Top of Exercise input
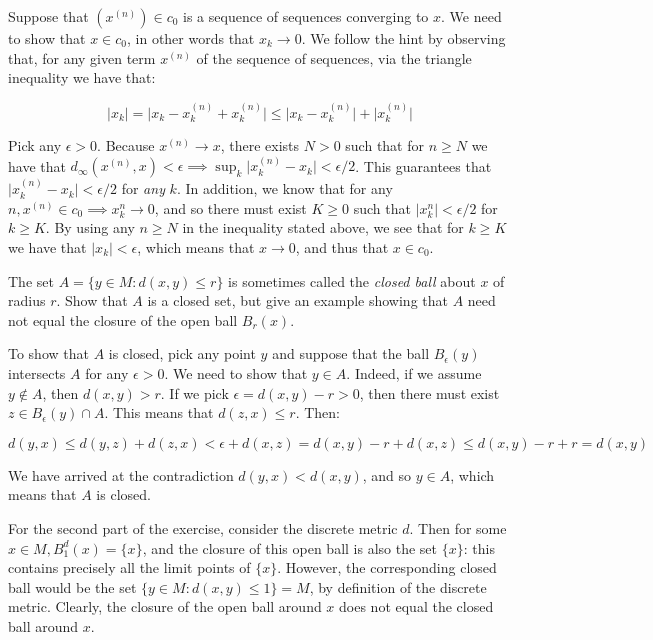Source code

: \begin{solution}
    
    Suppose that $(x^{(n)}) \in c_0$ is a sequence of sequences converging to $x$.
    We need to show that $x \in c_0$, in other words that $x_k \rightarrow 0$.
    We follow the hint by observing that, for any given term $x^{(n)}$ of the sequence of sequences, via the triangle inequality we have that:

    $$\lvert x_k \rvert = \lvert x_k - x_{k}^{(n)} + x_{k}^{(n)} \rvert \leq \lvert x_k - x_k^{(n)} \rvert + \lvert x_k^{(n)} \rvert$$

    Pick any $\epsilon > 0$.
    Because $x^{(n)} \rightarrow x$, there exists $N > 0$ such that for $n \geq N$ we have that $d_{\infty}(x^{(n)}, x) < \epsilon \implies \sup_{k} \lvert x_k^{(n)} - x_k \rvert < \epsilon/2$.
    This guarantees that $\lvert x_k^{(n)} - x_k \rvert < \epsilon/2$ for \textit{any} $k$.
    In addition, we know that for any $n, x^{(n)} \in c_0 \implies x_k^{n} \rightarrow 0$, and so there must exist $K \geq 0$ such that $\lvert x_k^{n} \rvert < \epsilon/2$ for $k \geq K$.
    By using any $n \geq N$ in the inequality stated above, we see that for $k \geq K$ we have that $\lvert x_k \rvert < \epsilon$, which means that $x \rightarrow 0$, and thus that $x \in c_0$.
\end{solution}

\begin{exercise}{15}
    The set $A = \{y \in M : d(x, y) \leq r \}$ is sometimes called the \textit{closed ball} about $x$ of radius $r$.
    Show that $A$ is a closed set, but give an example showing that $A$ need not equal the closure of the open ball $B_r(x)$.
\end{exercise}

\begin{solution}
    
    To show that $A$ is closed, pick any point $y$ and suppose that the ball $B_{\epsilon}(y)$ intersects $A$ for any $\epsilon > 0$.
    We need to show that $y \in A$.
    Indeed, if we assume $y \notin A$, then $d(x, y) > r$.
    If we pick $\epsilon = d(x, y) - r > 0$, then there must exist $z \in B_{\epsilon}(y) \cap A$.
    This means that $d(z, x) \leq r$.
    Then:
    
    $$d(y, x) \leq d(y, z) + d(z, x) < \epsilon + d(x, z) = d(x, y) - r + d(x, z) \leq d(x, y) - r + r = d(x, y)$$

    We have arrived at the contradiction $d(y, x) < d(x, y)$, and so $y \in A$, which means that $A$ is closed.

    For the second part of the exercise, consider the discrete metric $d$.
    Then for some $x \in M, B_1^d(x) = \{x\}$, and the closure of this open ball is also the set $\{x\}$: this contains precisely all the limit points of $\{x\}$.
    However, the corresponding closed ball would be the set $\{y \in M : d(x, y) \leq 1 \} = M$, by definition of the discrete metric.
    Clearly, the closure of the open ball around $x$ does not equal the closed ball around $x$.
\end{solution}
Bottom of Exercise input
How to complete this task | The full data, repeated exactly and stripped of its pictures, is the expected answer.

Completed task |
Source code

: \begin{solution}
    
    Suppose that $(x^{(n)}) \in c_0$ is a sequence of sequences converging to $x$.
    We need to show that $x \in c_0$, in other words that $x_k \rightarrow 0$.
    We follow the hint by observing that, for any given term $x^{(n)}$ of the sequence of sequences, via the triangle inequality we have that:

    $$\lvert x_k \rvert = \lvert x_k - x_{k}^{(n)} + x_{k}^{(n)} \rvert \leq \lvert x_k - x_k^{(n)} \rvert + \lvert x_k^{(n)} \rvert$$

    Pick any $\epsilon > 0$.
    Because $x^{(n)} \rightarrow x$, there exists $N > 0$ such that for $n \geq N$ we have that $d_{\infty}(x^{(n)}, x) < \epsilon \implies \sup_{k} \lvert x_k^{(n)} - x_k \rvert < \epsilon/2$.
    This guarantees that $\lvert x_k^{(n)} - x_k \rvert < \epsilon/2$ for \textit{any} $k$.
    In addition, we know that for any $n, x^{(n)} \in c_0 \implies x_k^{n} \rightarrow 0$, and so there must exist $K \geq 0$ such that $\lvert x_k^{n} \rvert < \epsilon/2$ for $k \geq K$.
    By using any $n \geq N$ in the inequality stated above, we see that for $k \geq K$ we have that $\lvert x_k \rvert < \epsilon$, which means that $x \rightarrow 0$, and thus that $x \in c_0$.
\end{solution}

\begin{exercise}{15}
    The set $A = \{y \in M : d(x, y) \leq r \}$ is sometimes called the \textit{closed ball} about $x$ of radius $r$.
    Show that $A$ is a closed set, but give an example showing that $A$ need not equal the closure of the open ball $B_r(x)$.
\end{exercise}

\begin{solution}
    
    To show that $A$ is closed, pick any point $y$ and suppose that the ball $B_{\epsilon}(y)$ intersects $A$ for any $\epsilon > 0$.
    We need to show that $y \in A$.
    Indeed, if we assume $y \notin A$, then $d(x, y) > r$.
    If we pick $\epsilon = d(x, y) - r > 0$, then there must exist $z \in B_{\epsilon}(y) \cap A$.
    This means that $d(z, x) \leq r$.
    Then:
    
    $$d(y, x) \leq d(y, z) + d(z, x) < \epsilon + d(x, z) = d(x, y) - r + d(x, z) \leq d(x, y) - r + r = d(x, y)$$

    We have arrived at the contradiction $d(y, x) < d(x, y)$, and so $y \in A$, which means that $A$ is closed.

    For the second part of the exercise, consider the discrete metric $d$.
    Then for some $x \in M, B_1^d(x) = \{x\}$, and the closure of this open ball is also the set $\{x\}$: this contains precisely all the limit points of $\{x\}$.
    However, the corresponding closed ball would be the set $\{y \in M : d(x, y) \leq 1 \} = M$, by definition of the discrete metric.
    Clearly, the closure of the open ball around $x$ does not equal the closed ball around $x$.
\end{solution}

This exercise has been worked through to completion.